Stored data
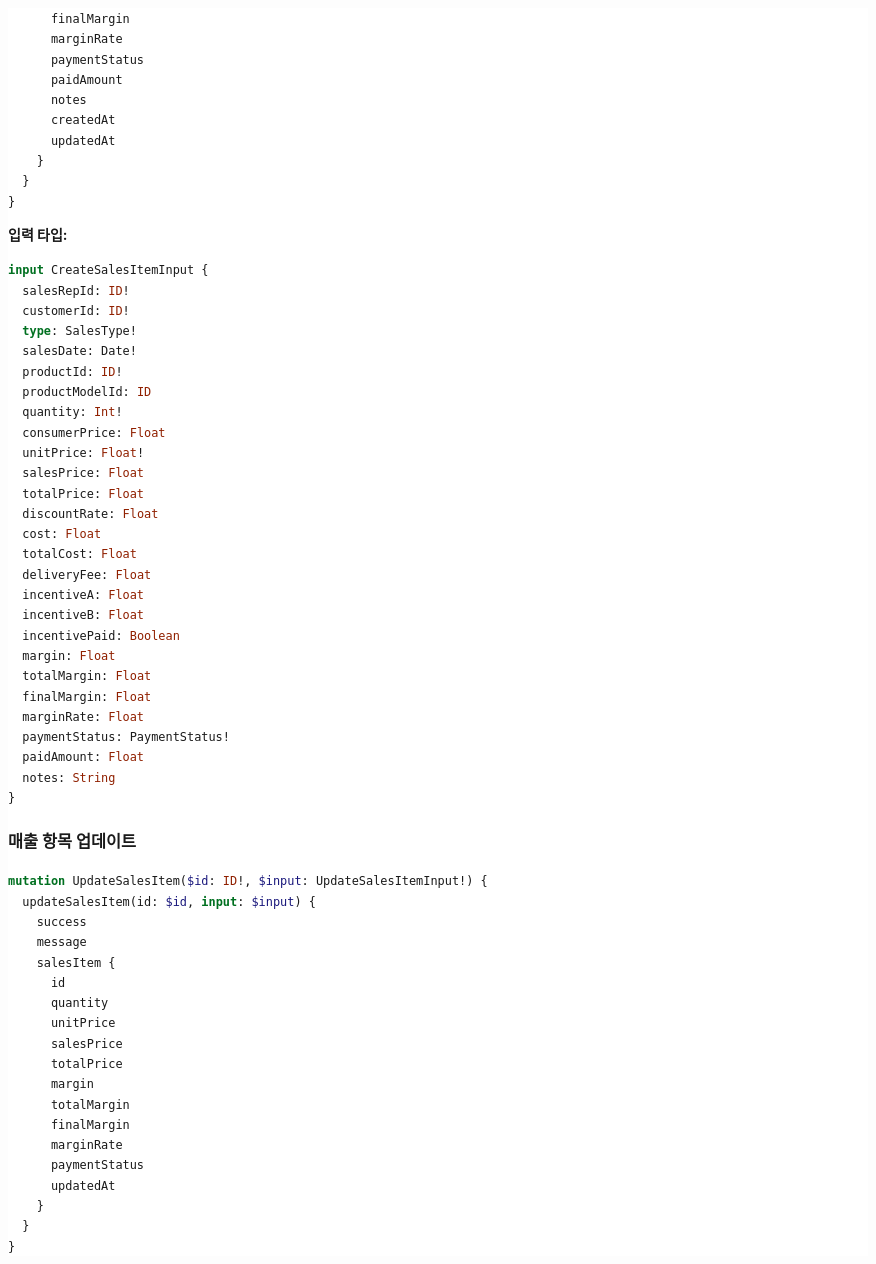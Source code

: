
 ```graphql
      finalMargin
      marginRate
      paymentStatus
      paidAmount
      notes
      createdAt
      updatedAt
    }
  }
}
```

**입력 타입:**
```graphql
input CreateSalesItemInput {
  salesRepId: ID!
  customerId: ID!
  type: SalesType!
  salesDate: Date!
  productId: ID!
  productModelId: ID
  quantity: Int!
  consumerPrice: Float
  unitPrice: Float!
  salesPrice: Float
  totalPrice: Float
  discountRate: Float
  cost: Float
  totalCost: Float
  deliveryFee: Float
  incentiveA: Float
  incentiveB: Float
  incentivePaid: Boolean
  margin: Float
  totalMargin: Float
  finalMargin: Float
  marginRate: Float
  paymentStatus: PaymentStatus!
  paidAmount: Float
  notes: String
}
```

### 매출 항목 업데이트
```graphql
mutation UpdateSalesItem($id: ID!, $input: UpdateSalesItemInput!) {
  updateSalesItem(id: $id, input: $input) {
    success
    message
    salesItem {
      id
      quantity
      unitPrice
      salesPrice
      totalPrice
      margin
      totalMargin
      finalMargin
      marginRate
      paymentStatus
      updatedAt
    }
  }
}
```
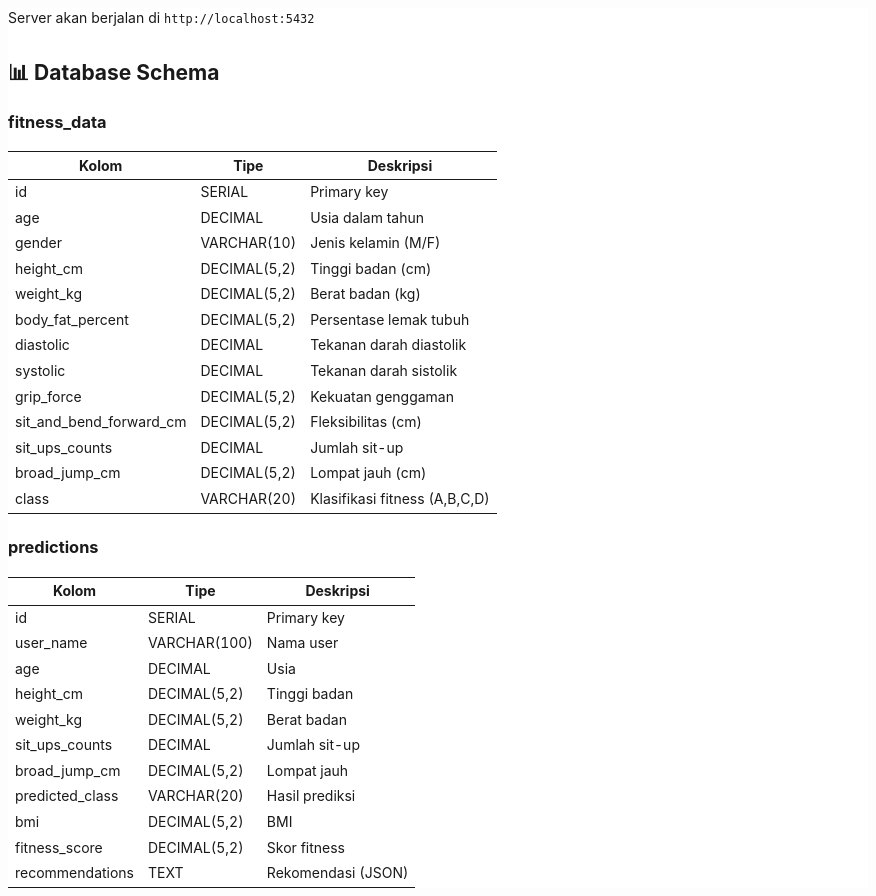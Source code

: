 Server akan berjalan di `http://localhost:5432`

## 📊 Database Schema

### fitness_data

| Kolom | Tipe | Deskripsi |
|-------|------|-----------|
| id | SERIAL | Primary key |
| age | DECIMAL | Usia dalam tahun |
| gender | VARCHAR(10) | Jenis kelamin (M/F) |
| height_cm | DECIMAL(5,2) | Tinggi badan (cm) |
| weight_kg | DECIMAL(5,2) | Berat badan (kg) |
| body_fat_percent | DECIMAL(5,2) | Persentase lemak tubuh |
| diastolic | DECIMAL | Tekanan darah diastolik |
| systolic | DECIMAL | Tekanan darah sistolik |
| grip_force | DECIMAL(5,2) | Kekuatan genggaman |
| sit_and_bend_forward_cm | DECIMAL(5,2) | Fleksibilitas (cm) |
| sit_ups_counts | DECIMAL | Jumlah sit-up |
| broad_jump_cm | DECIMAL(5,2) | Lompat jauh (cm) |
| class | VARCHAR(20) | Klasifikasi fitness (A,B,C,D) |

### predictions

| Kolom           | Tipe         | Deskripsi          |
|-----------------|--------------|--------------------|
| id              | SERIAL       | Primary key        |
| user_name       | VARCHAR(100) | Nama user          |
| age             | DECIMAL      | Usia               |
| height_cm       | DECIMAL(5,2) | Tinggi badan       |
| weight_kg       | DECIMAL(5,2) | Berat badan        |
| sit_ups_counts  | DECIMAL      | Jumlah sit-up      |
| broad_jump_cm   | DECIMAL(5,2) | Lompat jauh        |
| predicted_class | VARCHAR(20)  | Hasil prediksi     |
| bmi             | DECIMAL(5,2) | BMI                |
| fitness_score   | DECIMAL(5,2) | Skor fitness       |
| recommendations | TEXT         | Rekomendasi (JSON) |
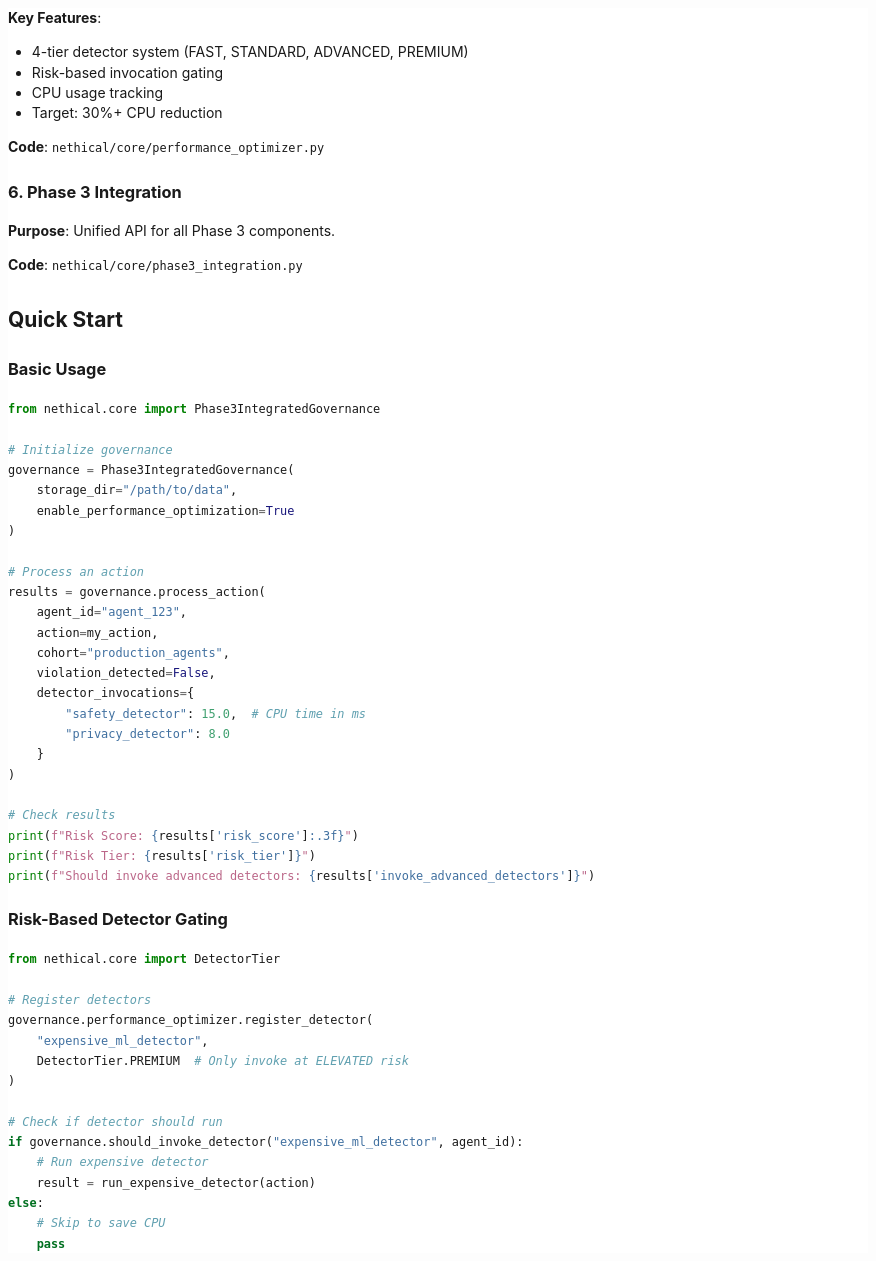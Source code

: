 **Key Features**:
- 4-tier detector system (FAST, STANDARD, ADVANCED, PREMIUM)
- Risk-based invocation gating
- CPU usage tracking
- Target: 30%+ CPU reduction

**Code**: `nethical/core/performance_optimizer.py`

### 6. Phase 3 Integration

**Purpose**: Unified API for all Phase 3 components.

**Code**: `nethical/core/phase3_integration.py`

## Quick Start

### Basic Usage

```python
from nethical.core import Phase3IntegratedGovernance

# Initialize governance
governance = Phase3IntegratedGovernance(
    storage_dir="/path/to/data",
    enable_performance_optimization=True
)

# Process an action
results = governance.process_action(
    agent_id="agent_123",
    action=my_action,
    cohort="production_agents",
    violation_detected=False,
    detector_invocations={
        "safety_detector": 15.0,  # CPU time in ms
        "privacy_detector": 8.0
    }
)

# Check results
print(f"Risk Score: {results['risk_score']:.3f}")
print(f"Risk Tier: {results['risk_tier']}")
print(f"Should invoke advanced detectors: {results['invoke_advanced_detectors']}")
```

### Risk-Based Detector Gating

```python
from nethical.core import DetectorTier

# Register detectors
governance.performance_optimizer.register_detector(
    "expensive_ml_detector",
    DetectorTier.PREMIUM  # Only invoke at ELEVATED risk
)

# Check if detector should run
if governance.should_invoke_detector("expensive_ml_detector", agent_id):
    # Run expensive detector
    result = run_expensive_detector(action)
else:
    # Skip to save CPU
    pass
```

## [WORK ITEM]
Your task is to repeat the data above exactly while excluding the pictures.

## [REPLY]
Source code

:
 ```graphql
      finalMargin
      marginRate
      paymentStatus
      paidAmount
      notes
      createdAt
      updatedAt
    }
  }
}
```

**입력 타입:**
```graphql
input CreateSalesItemInput {
  salesRepId: ID!
  customerId: ID!
  type: SalesType!
  salesDate: Date!
  productId: ID!
  productModelId: ID
  quantity: Int!
  consumerPrice: Float
  unitPrice: Float!
  salesPrice: Float
  totalPrice: Float
  discountRate: Float
  cost: Float
  totalCost: Float
  deliveryFee: Float
  incentiveA: Float
  incentiveB: Float
  incentivePaid: Boolean
  margin: Float
  totalMargin: Float
  finalMargin: Float
  marginRate: Float
  paymentStatus: PaymentStatus!
  paidAmount: Float
  notes: String
}
```

### 매출 항목 업데이트
```graphql
mutation UpdateSalesItem($id: ID!, $input: UpdateSalesItemInput!) {
  updateSalesItem(id: $id, input: $input) {
    success
    message
    salesItem {
      id
      quantity
      unitPrice
      salesPrice
      totalPrice
      margin
      totalMargin
      finalMargin
      marginRate
      paymentStatus
      updatedAt
    }
  }
}
```
Source code

: Server akan berjalan di `http://localhost:5432`

## 📊 Database Schema

### fitness_data

| Kolom | Tipe | Deskripsi |
|-------|------|-----------|
| id | SERIAL | Primary key |
| age | DECIMAL | Usia dalam tahun |
| gender | VARCHAR(10) | Jenis kelamin (M/F) |
| height_cm | DECIMAL(5,2) | Tinggi badan (cm) |
| weight_kg | DECIMAL(5,2) | Berat badan (kg) |
| body_fat_percent | DECIMAL(5,2) | Persentase lemak tubuh |
| diastolic | DECIMAL | Tekanan darah diastolik |
| systolic | DECIMAL | Tekanan darah sistolik |
| grip_force | DECIMAL(5,2) | Kekuatan genggaman |
| sit_and_bend_forward_cm | DECIMAL(5,2) | Fleksibilitas (cm) |
| sit_ups_counts | DECIMAL | Jumlah sit-up |
| broad_jump_cm | DECIMAL(5,2) | Lompat jauh (cm) |
| class | VARCHAR(20) | Klasifikasi fitness (A,B,C,D) |

### predictions

| Kolom           | Tipe         | Deskripsi          |
|-----------------|--------------|--------------------|
| id              | SERIAL       | Primary key        |
| user_name       | VARCHAR(100) | Nama user          |
| age             | DECIMAL      | Usia               |
| height_cm       | DECIMAL(5,2) | Tinggi badan       |
| weight_kg       | DECIMAL(5,2) | Berat badan        |
| sit_ups_counts  | DECIMAL      | Jumlah sit-up      |
| broad_jump_cm   | DECIMAL(5,2) | Lompat jauh        |
| predicted_class | VARCHAR(20)  | Hasil prediksi     |
| bmi             | DECIMAL(5,2) | BMI                |
| fitness_score   | DECIMAL(5,2) | Skor fitness       |
| recommendations | TEXT         | Rekomendasi (JSON) |
Source code

: **Key Features**:
- 4-tier detector system (FAST, STANDARD, ADVANCED, PREMIUM)
- Risk-based invocation gating
- CPU usage tracking
- Target: 30%+ CPU reduction

**Code**: `nethical/core/performance_optimizer.py`

### 6. Phase 3 Integration

**Purpose**: Unified API for all Phase 3 components.

**Code**: `nethical/core/phase3_integration.py`

## Quick Start

### Basic Usage

```python
from nethical.core import Phase3IntegratedGovernance

# Initialize governance
governance = Phase3IntegratedGovernance(
    storage_dir="/path/to/data",
    enable_performance_optimization=True
)

# Process an action
results = governance.process_action(
    agent_id="agent_123",
    action=my_action,
    cohort="production_agents",
    violation_detected=False,
    detector_invocations={
        "safety_detector": 15.0,  # CPU time in ms
        "privacy_detector": 8.0
    }
)

# Check results
print(f"Risk Score: {results['risk_score']:.3f}")
print(f"Risk Tier: {results['risk_tier']}")
print(f"Should invoke advanced detectors: {results['invoke_advanced_detectors']}")
```

### Risk-Based Detector Gating

```python
from nethical.core import DetectorTier

# Register detectors
governance.performance_optimizer.register_detector(
    "expensive_ml_detector",
    DetectorTier.PREMIUM  # Only invoke at ELEVATED risk
)

# Check if detector should run
if governance.should_invoke_detector("expensive_ml_detector", agent_id):
    # Run expensive detector
    result = run_expensive_detector(action)
else:
    # Skip to save CPU
    pass
```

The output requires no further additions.